Just to make sure, I'll quote myself from my initial response:

Dne 4.4.2017 v 08:05 Vít Ondruch napsal(a):
> Please do these changes just in Rawhide.

>
>> How many libpng versions we have currently in Fedora and yet I don't see
>> any Obsoletes/Provides in any of them.
> You mean those ancient packages? Some even from Red Hat Linux!
>
> Some of the later ones have had Obsoletes in them temporarily,
> but it is common practice to remove Obsoletes tags after some dist
> releases. The %changelog mentions that sometimes.

Certainly not the case for libpng15:

http://pkgs.fedoraproject.org/cgit/rpms/libpng15.git/log/

But you are right that there is one trace of "Provides: libpng.so.3"
from 2003 in changelog.

>
>> I keep js-jquery requires strictly versioned especially to know that
>> js-jquery version was changed so I can fix my package appropriately.
> Fine, but as I've pointed out, then the upgrade would break such
> dependencies already and might break the runtime of packages that don't
> work with API changes anymore and have only specified a weak dep, such
> as a non-versioned one or one using '>='.

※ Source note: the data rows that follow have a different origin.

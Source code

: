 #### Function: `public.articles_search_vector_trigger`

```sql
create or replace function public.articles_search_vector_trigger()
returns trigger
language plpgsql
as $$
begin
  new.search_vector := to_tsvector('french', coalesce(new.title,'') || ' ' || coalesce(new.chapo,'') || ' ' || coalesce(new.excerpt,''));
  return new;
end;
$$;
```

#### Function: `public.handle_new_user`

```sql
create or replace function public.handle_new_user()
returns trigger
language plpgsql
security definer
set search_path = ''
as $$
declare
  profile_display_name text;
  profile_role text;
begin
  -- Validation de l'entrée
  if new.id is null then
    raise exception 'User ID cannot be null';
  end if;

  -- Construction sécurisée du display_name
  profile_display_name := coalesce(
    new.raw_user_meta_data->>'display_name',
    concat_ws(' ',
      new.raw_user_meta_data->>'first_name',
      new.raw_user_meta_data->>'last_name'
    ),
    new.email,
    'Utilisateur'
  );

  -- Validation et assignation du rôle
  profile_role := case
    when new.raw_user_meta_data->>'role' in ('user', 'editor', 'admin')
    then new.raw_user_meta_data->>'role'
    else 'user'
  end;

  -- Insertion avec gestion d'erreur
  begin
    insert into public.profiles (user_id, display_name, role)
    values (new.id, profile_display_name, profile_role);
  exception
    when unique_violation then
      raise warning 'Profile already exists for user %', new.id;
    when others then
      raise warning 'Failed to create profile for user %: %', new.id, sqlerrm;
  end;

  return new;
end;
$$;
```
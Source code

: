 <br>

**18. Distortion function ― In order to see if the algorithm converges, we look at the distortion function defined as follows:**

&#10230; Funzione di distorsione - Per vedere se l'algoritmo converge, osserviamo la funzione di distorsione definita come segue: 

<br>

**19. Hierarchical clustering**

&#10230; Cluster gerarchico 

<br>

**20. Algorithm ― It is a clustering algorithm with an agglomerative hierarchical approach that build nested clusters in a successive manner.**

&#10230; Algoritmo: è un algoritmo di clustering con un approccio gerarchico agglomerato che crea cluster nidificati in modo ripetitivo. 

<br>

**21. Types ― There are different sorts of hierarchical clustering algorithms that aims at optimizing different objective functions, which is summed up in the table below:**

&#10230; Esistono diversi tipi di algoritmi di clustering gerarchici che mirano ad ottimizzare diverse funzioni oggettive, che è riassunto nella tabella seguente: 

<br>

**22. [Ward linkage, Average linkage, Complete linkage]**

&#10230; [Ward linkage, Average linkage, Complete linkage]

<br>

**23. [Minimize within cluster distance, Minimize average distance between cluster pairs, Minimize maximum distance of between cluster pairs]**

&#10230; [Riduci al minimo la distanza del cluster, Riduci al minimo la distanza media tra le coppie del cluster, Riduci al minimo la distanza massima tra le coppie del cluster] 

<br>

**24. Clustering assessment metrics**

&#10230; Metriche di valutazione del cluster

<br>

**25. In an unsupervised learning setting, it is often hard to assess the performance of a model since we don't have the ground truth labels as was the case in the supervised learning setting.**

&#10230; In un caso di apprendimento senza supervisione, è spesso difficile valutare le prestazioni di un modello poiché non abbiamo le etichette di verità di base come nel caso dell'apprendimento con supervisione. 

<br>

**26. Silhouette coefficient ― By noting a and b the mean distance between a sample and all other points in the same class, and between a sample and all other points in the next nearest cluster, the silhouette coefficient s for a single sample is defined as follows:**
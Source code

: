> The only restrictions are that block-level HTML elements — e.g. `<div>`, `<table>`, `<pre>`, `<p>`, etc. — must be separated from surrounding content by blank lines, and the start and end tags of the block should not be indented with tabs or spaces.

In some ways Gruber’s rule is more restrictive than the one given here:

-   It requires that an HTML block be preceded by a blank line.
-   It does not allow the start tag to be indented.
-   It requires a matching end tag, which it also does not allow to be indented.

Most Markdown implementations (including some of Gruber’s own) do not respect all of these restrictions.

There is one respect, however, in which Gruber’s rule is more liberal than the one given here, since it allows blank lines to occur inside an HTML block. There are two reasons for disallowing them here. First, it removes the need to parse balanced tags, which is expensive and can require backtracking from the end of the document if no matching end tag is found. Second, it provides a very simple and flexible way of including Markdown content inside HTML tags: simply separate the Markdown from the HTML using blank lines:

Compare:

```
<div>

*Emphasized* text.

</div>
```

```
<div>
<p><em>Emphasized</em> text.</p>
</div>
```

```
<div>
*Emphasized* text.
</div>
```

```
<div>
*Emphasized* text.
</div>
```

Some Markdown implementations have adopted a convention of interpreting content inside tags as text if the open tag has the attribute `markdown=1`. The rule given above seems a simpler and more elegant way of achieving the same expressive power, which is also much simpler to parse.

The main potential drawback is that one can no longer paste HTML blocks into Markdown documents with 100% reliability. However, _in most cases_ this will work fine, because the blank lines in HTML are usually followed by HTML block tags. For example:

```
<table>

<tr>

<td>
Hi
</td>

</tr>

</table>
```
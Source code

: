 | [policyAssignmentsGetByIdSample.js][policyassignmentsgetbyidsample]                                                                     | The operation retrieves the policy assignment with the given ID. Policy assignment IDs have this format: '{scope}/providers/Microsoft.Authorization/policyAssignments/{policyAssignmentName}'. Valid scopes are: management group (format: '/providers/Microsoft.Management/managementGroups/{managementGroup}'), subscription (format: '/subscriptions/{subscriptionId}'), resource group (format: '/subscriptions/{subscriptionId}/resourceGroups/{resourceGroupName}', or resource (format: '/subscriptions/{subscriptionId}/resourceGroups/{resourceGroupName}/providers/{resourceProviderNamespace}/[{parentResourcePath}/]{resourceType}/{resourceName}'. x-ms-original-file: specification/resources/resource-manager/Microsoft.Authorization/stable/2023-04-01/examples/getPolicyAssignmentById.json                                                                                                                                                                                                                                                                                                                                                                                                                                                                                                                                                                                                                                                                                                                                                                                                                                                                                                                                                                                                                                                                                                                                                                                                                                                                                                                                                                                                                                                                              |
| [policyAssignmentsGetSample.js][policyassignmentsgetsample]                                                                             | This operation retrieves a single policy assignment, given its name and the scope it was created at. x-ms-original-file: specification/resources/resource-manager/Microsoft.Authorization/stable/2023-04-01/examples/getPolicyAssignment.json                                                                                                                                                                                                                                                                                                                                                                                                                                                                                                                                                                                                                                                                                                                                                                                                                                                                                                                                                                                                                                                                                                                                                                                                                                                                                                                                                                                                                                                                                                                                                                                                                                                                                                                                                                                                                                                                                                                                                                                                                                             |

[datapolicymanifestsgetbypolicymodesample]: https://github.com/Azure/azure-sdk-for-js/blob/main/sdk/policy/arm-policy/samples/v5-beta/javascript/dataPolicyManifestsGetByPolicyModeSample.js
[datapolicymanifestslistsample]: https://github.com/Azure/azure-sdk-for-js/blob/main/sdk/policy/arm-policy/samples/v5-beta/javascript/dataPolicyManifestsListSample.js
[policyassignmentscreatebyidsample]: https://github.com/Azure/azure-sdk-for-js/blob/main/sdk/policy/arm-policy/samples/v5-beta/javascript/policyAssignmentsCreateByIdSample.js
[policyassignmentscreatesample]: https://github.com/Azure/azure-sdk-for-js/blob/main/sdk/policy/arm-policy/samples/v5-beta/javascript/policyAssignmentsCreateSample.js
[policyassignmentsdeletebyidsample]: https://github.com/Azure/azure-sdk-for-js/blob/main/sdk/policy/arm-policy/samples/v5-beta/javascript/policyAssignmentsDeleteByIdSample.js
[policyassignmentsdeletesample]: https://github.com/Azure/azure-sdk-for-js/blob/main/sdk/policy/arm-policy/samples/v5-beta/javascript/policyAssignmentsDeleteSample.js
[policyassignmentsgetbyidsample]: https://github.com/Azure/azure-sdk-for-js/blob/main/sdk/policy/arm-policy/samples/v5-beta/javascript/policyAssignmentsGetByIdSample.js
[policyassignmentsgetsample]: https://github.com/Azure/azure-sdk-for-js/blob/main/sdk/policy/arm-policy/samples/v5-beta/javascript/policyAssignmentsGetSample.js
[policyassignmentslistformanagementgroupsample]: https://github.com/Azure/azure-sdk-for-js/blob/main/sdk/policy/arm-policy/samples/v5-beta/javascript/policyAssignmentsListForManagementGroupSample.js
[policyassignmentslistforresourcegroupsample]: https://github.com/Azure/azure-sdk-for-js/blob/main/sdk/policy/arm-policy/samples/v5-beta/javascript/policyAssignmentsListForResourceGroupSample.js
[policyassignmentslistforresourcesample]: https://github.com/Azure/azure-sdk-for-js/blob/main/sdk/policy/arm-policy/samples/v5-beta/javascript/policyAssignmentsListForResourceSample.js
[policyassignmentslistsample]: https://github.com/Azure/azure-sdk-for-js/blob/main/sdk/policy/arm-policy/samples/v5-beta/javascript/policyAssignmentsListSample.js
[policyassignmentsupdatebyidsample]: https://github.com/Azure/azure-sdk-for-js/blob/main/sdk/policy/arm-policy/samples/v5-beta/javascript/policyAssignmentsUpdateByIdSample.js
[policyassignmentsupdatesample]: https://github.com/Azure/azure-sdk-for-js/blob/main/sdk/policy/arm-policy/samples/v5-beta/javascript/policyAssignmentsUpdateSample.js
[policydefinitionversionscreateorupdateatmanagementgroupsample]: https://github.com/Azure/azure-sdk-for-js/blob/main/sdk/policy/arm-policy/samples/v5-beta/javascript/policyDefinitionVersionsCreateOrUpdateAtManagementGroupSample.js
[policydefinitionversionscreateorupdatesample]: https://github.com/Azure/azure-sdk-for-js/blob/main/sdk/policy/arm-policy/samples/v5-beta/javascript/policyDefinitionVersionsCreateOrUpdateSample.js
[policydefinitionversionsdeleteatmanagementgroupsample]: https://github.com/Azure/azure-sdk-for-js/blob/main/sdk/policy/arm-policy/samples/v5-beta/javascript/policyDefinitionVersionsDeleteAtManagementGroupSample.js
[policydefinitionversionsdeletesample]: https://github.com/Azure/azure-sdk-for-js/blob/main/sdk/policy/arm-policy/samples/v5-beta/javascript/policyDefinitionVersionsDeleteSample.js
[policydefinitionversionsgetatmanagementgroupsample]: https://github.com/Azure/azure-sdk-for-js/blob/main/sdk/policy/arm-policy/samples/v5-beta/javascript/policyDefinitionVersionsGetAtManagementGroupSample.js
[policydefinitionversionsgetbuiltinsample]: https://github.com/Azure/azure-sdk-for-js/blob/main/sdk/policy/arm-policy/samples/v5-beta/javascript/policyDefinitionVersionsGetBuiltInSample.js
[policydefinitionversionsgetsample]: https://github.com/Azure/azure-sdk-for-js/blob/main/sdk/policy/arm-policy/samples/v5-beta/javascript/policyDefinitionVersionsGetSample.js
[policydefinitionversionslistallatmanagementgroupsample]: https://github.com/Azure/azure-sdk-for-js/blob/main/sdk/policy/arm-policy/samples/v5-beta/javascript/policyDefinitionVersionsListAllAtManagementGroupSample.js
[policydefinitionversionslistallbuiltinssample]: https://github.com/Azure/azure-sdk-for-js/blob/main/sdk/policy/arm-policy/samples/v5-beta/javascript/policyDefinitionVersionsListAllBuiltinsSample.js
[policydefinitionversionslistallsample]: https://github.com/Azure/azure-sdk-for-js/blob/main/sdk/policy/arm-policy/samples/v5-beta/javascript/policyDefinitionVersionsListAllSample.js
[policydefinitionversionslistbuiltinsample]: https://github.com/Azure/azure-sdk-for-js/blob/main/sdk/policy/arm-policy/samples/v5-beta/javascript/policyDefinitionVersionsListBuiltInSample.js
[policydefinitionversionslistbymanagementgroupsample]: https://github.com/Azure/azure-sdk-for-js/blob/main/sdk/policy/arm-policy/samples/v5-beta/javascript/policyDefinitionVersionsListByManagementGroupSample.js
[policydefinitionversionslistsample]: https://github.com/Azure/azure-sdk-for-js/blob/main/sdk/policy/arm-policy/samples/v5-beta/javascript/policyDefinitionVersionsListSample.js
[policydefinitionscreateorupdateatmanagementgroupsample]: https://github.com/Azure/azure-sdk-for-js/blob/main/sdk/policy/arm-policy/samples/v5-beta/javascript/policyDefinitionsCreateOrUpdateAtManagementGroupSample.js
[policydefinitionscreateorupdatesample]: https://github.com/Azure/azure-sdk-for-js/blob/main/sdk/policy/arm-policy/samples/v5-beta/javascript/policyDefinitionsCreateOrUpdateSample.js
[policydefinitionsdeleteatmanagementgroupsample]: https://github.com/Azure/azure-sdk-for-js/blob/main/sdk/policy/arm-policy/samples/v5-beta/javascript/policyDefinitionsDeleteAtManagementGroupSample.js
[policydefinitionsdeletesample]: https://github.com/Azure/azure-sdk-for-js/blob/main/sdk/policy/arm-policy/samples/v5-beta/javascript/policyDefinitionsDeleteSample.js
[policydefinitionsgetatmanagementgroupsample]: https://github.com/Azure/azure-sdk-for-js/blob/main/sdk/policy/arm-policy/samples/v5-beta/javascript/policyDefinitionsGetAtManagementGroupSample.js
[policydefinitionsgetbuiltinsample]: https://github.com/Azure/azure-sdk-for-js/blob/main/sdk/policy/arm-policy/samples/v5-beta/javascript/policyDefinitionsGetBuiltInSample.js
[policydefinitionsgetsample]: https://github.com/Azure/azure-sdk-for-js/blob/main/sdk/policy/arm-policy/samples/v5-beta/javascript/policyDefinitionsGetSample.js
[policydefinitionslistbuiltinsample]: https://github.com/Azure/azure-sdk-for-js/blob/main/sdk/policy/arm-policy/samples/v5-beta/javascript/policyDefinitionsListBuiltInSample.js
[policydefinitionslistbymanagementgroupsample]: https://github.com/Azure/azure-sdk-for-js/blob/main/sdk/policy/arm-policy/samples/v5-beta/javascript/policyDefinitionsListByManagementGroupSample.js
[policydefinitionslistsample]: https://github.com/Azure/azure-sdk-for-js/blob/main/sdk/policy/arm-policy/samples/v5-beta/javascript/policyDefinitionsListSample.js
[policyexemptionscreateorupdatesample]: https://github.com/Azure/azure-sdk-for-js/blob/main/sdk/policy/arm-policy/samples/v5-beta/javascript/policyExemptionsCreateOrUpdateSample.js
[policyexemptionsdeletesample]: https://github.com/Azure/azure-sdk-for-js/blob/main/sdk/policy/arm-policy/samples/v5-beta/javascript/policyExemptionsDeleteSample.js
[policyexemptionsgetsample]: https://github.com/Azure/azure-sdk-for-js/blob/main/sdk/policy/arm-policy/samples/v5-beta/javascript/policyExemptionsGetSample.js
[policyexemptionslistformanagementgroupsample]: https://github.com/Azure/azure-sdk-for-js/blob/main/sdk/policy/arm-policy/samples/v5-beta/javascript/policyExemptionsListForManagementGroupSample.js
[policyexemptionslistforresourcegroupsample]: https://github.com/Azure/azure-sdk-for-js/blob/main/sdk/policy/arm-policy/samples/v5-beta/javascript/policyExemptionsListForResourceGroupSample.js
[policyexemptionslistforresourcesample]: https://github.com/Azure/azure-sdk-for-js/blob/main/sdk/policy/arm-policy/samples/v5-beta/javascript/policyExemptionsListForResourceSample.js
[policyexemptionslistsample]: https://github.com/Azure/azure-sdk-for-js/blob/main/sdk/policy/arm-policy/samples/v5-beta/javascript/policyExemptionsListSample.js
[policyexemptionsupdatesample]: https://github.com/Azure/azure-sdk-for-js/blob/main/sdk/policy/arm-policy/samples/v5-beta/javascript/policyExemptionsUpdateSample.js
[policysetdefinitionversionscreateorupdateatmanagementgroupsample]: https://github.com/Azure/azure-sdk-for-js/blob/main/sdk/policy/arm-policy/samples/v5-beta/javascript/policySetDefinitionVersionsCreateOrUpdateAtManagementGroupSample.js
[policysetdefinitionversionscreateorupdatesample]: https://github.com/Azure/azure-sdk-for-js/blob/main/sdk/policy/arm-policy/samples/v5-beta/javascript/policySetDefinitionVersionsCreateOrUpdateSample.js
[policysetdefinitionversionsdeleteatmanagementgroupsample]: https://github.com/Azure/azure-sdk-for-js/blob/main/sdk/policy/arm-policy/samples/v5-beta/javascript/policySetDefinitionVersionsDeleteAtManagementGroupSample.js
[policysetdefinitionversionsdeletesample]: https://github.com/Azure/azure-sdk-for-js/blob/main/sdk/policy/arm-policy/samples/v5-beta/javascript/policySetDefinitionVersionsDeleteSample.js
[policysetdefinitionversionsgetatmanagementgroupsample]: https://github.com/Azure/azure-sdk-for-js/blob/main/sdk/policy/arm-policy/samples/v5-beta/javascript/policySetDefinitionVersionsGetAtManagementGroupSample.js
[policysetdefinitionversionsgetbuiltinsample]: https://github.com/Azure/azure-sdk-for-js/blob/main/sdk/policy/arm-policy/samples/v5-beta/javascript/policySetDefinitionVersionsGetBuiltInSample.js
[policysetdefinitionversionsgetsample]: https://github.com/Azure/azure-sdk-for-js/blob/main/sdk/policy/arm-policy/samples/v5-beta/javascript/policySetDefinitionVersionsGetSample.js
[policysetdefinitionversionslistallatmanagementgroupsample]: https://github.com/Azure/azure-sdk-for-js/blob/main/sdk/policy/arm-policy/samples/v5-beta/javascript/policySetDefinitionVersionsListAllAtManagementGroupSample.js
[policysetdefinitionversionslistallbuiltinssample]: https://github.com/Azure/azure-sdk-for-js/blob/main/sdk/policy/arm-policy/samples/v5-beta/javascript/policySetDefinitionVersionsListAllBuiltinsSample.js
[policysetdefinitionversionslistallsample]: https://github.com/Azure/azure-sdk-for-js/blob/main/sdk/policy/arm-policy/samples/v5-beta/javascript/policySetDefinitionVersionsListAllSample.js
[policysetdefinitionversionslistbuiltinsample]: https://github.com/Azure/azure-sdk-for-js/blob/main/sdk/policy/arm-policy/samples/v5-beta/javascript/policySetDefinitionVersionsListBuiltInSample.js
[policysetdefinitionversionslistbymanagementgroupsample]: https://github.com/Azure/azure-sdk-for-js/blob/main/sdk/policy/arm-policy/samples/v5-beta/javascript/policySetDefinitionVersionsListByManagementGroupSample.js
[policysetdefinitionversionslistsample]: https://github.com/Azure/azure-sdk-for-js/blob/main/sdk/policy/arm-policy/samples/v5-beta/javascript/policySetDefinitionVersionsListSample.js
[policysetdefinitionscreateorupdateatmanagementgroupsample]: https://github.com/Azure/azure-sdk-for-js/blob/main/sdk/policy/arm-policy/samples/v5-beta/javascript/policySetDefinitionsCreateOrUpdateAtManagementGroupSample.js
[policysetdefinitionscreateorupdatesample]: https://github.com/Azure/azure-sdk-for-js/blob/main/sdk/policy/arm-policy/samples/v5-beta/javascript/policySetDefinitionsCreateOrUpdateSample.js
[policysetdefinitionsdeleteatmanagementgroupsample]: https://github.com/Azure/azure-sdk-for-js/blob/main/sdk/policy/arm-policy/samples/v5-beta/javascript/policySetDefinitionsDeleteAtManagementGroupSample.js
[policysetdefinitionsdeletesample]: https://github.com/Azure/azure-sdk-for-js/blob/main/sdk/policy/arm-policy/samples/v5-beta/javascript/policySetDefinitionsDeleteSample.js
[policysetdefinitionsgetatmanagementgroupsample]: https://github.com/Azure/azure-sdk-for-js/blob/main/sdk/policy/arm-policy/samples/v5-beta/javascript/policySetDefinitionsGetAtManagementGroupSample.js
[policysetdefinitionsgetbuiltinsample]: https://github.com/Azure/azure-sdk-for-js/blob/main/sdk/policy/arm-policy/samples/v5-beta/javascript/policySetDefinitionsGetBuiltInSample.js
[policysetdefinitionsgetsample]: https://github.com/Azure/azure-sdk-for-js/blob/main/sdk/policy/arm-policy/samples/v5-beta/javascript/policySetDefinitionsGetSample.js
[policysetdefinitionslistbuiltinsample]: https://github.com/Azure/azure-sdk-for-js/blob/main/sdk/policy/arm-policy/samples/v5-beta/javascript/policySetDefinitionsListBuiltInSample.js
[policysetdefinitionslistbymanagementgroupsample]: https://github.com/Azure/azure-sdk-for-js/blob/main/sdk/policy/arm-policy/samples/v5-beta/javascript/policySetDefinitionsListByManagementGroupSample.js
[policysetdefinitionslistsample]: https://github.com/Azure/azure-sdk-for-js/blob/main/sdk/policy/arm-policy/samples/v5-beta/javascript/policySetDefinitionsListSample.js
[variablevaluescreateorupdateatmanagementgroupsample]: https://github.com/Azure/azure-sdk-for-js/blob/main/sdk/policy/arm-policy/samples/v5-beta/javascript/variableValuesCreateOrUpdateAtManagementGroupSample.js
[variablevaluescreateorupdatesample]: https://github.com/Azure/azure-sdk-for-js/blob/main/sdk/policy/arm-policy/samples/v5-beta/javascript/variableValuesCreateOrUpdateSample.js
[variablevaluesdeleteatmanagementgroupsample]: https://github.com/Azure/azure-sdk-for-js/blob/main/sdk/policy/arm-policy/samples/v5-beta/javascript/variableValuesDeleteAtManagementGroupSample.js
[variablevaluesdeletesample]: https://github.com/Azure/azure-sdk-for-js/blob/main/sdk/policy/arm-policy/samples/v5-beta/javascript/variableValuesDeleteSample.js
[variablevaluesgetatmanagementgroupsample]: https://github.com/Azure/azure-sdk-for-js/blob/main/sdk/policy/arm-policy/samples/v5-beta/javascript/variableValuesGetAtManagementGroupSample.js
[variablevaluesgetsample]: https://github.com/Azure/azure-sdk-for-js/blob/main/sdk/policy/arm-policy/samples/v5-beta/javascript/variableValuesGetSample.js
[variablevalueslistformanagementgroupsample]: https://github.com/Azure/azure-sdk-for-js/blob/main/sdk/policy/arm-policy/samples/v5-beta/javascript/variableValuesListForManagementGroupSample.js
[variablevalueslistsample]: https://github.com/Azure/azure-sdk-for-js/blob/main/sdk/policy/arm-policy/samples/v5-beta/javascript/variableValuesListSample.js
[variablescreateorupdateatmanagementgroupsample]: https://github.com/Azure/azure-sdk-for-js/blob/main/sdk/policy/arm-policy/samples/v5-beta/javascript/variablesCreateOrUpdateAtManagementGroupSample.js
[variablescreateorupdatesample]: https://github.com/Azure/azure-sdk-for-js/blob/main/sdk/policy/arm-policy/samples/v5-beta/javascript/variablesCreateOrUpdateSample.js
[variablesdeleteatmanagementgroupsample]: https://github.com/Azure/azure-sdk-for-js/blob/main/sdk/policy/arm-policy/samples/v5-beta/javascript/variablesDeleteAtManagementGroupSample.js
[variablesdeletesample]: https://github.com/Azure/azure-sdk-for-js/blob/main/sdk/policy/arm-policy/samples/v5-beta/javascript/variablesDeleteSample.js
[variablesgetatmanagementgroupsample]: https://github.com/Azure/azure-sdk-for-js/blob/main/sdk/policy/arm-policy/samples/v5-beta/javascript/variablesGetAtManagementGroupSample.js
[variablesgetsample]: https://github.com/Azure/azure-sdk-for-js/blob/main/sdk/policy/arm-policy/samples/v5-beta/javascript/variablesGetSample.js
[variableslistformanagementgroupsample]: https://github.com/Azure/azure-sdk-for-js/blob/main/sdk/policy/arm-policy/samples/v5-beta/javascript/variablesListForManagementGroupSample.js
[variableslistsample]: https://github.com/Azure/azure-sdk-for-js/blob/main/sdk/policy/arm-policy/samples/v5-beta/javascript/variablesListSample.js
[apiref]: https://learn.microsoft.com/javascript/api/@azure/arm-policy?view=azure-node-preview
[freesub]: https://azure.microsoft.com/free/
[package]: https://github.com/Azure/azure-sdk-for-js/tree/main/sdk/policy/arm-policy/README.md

Hopefully we have test suites and Koschei to discover this breakages early.

>
>>> Hence something would need to "Provides: js-jquery = 2.something", so no
>>> deps would break.  
>> Dependency breakage is not anything exeptional we don't deal with.
> Avoiding dependency breakage as often as possible is the thing that makes
> one package collection better than another. Confronting users with
> dependency problems (such as uninstallable updates and unresolvable
> deps) is bad.

I agree and this whole thread is about plan to avoid them. I appreciate
that Christopher reached to me individually as well as this ML to
coordinate.

>
>> I say that releasing js-jquery2 package is just "nice to have" and I
>> have use case for it. But world will not break apart if js-jquery2 is
>> not introduced.
> As I understand it, the plan is to introduce it, but as a replacement
> of the current js-jquery package before upgrading that one to v3.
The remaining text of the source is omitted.